The AUA recommends that patients with microscopic hematuria have radiographic assessment of the upper urinary tract followed by urine cytology studies.1 Voided urine cytology studies are less sensitive (66 and 79 percent in two studies) than cystoscopy for the evaluation of bladder cancer.2 The sensitivity can be optimized by following urine collection protocols in which urine is collected from the first void of the morning on three consecutive days.2 Urine cytology does, however, have high specificity (95 and 100 percent in two studies).2 The sensitivity of urine cytology is highest for detection of high-grade lesions in the bladder and carcinoma in situ.24 The primary advantage of urine cytology versus cystoscopy is that because it is noninvasive, it does not cause the patient any discomfort. Urine cytology is limited in its ability to detect low-grade lesions in the bladder as well as renal cell cancer.24
The AUA recommends that all patients older than 40 years and those who are younger but have risk factors for bladder cancer obtain cystoscopy to complete the evaluation of microscopic hematuria.1 Abnormal urine cytology findings also would necessitate cystoscopy, which has 87 percent sensitivity for bladder cancer.2 Cystoscopy is the only reliable method of detecting transitional cell carcinoma of the bladder and the urethra.8 The primary disadvantages of cystoscopy are patient discomfort with this invasive procedure and its limited ability to detect carcinoma in situ of the bladder.24
There has been some debate about the recommended follow-up for patients with idiopathic microscopic hematuria. An acceptable approach would include repeat urinalysis with urine cytology every six months and repeated cystoscopy every year.6 This is especially important for persons older than 40 years and younger persons who have risk factors for urothelial cancer (i.e., smoking history, occupational exposure to benzenes or aromatic amines [e.g., leather dye, rubber, tire industries], or history of urologic neoplasm).

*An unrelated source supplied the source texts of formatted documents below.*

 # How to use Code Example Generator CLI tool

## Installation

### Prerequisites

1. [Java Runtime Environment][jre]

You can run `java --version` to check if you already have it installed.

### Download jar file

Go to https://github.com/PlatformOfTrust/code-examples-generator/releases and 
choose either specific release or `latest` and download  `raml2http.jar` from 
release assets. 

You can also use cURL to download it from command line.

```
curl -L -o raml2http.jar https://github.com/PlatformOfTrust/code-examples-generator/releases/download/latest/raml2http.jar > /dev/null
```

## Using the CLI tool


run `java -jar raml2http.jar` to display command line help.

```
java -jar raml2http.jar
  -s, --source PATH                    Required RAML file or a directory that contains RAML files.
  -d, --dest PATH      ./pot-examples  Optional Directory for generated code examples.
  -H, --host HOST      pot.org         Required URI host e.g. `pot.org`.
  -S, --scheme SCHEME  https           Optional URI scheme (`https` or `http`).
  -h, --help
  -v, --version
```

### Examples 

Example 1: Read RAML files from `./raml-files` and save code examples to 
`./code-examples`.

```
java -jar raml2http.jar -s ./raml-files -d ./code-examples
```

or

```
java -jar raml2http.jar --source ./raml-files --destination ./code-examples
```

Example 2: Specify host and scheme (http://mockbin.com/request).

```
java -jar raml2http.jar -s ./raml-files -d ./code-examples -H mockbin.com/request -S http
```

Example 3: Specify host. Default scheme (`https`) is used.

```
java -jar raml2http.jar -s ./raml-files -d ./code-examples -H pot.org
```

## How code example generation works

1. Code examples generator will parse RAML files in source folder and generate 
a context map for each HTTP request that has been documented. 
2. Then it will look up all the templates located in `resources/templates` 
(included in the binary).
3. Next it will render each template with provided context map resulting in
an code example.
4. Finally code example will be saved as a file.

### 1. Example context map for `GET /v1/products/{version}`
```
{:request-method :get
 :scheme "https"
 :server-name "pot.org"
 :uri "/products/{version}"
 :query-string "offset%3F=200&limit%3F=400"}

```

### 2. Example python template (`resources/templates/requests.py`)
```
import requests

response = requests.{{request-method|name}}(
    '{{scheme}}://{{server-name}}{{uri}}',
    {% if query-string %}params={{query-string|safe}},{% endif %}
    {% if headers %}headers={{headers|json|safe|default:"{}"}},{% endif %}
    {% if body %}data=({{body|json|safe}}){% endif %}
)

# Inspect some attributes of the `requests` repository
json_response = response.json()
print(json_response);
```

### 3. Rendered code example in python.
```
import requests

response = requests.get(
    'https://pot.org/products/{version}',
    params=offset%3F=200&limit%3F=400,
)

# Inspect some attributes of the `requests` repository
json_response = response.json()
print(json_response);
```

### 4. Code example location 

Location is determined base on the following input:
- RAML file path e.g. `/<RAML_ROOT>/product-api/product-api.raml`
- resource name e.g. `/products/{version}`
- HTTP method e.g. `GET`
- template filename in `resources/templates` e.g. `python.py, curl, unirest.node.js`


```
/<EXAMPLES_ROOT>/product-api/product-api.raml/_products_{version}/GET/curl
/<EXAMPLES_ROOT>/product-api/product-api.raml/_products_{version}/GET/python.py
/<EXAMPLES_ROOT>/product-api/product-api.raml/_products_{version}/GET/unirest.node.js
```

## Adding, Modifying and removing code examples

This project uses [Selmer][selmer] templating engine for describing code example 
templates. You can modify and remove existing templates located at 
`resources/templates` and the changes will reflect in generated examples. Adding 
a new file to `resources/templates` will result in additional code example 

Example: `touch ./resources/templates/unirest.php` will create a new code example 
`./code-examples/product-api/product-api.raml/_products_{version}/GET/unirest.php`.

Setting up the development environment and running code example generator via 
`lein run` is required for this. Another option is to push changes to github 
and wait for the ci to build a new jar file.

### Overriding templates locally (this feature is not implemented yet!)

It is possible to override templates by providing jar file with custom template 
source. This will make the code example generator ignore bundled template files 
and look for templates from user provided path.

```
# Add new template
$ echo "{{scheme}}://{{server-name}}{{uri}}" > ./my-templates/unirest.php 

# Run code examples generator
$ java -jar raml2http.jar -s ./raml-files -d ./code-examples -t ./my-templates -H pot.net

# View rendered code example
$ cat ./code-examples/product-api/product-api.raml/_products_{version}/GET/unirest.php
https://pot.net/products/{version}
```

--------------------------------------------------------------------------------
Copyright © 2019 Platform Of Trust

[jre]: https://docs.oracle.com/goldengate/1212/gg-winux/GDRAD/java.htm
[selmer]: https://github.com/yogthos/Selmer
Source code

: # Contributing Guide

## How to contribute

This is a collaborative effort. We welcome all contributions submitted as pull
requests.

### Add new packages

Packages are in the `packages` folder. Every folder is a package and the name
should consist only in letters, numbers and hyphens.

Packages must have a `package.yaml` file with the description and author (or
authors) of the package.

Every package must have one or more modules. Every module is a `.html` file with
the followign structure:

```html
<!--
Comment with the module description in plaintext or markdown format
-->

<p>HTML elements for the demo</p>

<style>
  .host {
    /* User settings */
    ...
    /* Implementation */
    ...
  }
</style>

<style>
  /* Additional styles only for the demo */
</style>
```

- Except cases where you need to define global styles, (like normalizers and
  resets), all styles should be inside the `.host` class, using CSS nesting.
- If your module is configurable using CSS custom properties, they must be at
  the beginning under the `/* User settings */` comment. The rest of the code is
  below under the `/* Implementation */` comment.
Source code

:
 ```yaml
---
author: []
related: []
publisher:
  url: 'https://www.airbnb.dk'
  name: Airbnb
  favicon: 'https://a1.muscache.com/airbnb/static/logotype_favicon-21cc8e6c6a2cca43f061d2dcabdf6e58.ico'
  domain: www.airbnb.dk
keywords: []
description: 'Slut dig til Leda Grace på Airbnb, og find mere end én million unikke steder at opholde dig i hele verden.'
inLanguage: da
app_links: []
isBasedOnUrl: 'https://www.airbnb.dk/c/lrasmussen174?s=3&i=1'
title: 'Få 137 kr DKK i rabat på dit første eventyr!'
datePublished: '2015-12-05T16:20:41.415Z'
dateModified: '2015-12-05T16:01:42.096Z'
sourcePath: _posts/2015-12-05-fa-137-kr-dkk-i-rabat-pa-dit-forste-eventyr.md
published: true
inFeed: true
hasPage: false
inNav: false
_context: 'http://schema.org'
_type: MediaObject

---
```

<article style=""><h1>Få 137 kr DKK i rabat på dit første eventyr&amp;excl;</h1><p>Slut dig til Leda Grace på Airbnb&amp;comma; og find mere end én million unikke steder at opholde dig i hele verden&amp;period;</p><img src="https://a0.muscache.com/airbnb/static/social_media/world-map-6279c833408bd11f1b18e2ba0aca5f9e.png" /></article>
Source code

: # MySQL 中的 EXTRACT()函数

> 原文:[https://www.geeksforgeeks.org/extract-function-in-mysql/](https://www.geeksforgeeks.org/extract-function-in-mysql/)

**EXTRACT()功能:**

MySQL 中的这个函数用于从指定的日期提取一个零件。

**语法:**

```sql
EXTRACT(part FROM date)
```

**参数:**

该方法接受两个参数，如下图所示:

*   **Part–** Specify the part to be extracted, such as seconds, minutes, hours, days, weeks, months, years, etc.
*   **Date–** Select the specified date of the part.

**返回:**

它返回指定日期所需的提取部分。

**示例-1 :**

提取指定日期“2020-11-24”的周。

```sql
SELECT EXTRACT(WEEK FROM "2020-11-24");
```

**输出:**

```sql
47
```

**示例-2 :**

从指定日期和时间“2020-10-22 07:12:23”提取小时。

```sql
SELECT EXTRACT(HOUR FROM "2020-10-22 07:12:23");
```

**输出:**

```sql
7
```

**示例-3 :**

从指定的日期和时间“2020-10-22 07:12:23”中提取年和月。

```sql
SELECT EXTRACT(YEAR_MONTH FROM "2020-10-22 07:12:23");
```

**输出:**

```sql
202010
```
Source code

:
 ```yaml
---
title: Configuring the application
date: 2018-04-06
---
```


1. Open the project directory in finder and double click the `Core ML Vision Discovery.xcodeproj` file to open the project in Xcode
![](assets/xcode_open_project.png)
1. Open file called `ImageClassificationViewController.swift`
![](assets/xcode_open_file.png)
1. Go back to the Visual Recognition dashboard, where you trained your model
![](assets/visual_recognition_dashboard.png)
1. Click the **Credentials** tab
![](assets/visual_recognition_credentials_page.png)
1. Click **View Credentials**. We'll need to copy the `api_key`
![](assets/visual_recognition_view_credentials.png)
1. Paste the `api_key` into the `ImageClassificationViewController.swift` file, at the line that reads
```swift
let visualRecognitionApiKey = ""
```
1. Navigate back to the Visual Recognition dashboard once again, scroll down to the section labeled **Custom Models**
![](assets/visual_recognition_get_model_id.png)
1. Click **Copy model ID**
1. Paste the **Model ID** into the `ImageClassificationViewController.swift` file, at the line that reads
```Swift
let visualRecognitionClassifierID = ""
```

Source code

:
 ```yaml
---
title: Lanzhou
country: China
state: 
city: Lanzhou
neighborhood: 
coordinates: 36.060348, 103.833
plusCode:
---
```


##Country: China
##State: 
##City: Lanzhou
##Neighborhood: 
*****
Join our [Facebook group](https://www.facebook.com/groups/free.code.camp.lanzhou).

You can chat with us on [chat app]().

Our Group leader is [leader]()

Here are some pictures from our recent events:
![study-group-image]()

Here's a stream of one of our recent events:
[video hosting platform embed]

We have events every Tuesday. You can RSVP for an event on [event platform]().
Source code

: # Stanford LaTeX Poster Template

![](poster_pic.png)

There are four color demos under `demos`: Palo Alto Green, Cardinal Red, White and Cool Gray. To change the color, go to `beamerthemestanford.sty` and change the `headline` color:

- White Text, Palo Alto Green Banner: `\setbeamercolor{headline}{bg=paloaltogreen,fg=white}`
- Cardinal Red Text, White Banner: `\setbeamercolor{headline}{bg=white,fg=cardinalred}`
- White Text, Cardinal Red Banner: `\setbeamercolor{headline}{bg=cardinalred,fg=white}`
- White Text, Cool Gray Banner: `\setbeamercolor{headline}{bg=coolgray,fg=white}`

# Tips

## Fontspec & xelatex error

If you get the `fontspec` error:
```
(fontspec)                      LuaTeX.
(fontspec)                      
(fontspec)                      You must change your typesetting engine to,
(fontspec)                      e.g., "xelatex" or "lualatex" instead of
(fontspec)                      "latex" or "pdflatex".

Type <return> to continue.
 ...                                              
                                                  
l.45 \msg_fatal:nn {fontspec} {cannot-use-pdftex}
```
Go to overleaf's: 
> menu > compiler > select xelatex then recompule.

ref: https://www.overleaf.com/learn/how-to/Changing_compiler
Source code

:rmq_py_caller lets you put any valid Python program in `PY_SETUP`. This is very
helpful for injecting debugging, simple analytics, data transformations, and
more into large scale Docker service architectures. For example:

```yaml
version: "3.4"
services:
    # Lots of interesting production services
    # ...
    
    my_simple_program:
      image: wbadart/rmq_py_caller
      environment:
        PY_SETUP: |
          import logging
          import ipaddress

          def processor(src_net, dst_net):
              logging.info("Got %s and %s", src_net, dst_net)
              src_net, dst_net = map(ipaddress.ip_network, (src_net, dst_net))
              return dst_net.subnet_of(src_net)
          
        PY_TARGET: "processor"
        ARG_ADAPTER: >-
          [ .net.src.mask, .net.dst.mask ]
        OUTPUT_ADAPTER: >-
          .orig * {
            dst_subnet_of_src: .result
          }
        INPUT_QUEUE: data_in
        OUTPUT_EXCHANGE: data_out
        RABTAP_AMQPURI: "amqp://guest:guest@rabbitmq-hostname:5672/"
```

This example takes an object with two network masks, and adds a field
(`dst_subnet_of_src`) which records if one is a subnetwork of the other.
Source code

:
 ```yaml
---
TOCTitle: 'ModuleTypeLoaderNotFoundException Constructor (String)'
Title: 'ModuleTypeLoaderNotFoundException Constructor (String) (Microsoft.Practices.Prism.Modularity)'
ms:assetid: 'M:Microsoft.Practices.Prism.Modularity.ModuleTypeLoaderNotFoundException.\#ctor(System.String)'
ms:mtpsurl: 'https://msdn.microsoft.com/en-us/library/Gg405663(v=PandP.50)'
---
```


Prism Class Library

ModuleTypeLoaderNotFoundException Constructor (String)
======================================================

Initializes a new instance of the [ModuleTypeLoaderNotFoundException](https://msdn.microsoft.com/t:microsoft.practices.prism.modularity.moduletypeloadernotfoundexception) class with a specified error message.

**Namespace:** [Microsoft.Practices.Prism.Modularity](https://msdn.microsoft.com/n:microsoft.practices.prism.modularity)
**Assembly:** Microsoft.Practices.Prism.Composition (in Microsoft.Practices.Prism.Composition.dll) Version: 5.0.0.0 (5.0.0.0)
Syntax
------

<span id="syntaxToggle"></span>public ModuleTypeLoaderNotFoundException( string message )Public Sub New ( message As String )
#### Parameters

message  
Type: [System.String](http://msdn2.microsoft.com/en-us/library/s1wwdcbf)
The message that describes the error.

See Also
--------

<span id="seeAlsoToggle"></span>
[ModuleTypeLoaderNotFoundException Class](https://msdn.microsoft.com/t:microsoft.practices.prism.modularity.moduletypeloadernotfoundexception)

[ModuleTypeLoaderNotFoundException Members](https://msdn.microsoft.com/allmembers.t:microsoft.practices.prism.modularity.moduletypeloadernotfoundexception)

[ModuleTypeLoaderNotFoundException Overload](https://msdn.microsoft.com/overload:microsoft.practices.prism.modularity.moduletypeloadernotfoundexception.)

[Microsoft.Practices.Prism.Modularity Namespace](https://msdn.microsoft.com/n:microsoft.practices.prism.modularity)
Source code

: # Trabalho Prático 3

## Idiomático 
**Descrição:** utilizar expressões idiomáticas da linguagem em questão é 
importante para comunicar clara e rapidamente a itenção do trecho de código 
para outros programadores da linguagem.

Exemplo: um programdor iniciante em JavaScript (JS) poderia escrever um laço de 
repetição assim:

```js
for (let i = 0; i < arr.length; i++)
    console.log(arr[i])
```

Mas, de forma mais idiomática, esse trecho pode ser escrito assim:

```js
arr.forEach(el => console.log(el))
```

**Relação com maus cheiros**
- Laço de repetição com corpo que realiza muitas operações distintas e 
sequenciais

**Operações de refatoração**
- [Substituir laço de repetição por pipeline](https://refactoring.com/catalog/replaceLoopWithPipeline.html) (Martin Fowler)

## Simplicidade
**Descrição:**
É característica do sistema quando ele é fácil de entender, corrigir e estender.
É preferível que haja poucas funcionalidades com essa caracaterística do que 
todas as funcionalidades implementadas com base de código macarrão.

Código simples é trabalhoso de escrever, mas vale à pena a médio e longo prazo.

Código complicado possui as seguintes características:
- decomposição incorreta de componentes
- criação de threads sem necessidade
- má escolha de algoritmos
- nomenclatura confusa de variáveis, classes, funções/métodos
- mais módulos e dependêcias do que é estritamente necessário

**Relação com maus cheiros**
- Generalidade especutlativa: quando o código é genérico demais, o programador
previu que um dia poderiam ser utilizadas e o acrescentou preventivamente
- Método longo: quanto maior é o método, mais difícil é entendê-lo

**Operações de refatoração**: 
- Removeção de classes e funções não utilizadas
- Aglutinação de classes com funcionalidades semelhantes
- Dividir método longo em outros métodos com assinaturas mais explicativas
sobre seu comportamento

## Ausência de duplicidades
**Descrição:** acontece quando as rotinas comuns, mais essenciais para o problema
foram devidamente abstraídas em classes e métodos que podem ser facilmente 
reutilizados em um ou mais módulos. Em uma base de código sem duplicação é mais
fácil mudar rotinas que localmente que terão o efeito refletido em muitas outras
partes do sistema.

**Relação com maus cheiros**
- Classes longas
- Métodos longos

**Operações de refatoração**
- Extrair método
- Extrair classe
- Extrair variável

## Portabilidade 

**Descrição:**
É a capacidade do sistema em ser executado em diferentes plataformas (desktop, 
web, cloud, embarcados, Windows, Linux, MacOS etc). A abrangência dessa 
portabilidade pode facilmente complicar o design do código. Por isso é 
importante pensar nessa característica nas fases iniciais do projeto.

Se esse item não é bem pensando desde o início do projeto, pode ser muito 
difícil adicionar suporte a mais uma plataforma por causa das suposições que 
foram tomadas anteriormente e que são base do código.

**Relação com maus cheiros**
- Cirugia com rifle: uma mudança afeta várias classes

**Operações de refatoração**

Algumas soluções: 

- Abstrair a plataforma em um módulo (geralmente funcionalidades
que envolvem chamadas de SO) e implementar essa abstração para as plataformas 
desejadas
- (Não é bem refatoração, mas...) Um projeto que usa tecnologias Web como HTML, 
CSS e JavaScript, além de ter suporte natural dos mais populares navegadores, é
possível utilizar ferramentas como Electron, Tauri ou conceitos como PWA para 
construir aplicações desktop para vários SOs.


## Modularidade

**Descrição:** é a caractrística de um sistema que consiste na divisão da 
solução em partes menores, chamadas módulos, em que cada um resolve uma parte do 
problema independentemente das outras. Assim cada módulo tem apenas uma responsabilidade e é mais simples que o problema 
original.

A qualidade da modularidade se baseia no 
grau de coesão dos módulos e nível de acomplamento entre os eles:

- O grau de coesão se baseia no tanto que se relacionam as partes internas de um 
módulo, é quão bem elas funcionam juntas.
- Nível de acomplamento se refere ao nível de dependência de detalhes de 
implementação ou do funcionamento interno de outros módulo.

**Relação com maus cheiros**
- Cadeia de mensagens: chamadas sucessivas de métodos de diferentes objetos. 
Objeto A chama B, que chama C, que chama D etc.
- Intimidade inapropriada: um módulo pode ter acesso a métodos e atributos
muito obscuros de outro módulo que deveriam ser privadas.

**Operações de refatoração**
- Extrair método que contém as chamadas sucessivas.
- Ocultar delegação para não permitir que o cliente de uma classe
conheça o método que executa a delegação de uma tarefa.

Understanding the strengths and weaknesses of each radiographic modality with data from the history and physical examination can help family physicians select the most appropriate starting point for evaluation of the upper urinary tract. Urine cytology studies alone may provide sufficient evaluation of the lower urinary tract in certain low-risk patients. It should be emphasized that patients older than 40 years and those who have identifiable risk factors for urothelial neoplasms merit referral to a urology subspecialist for cystoscopy.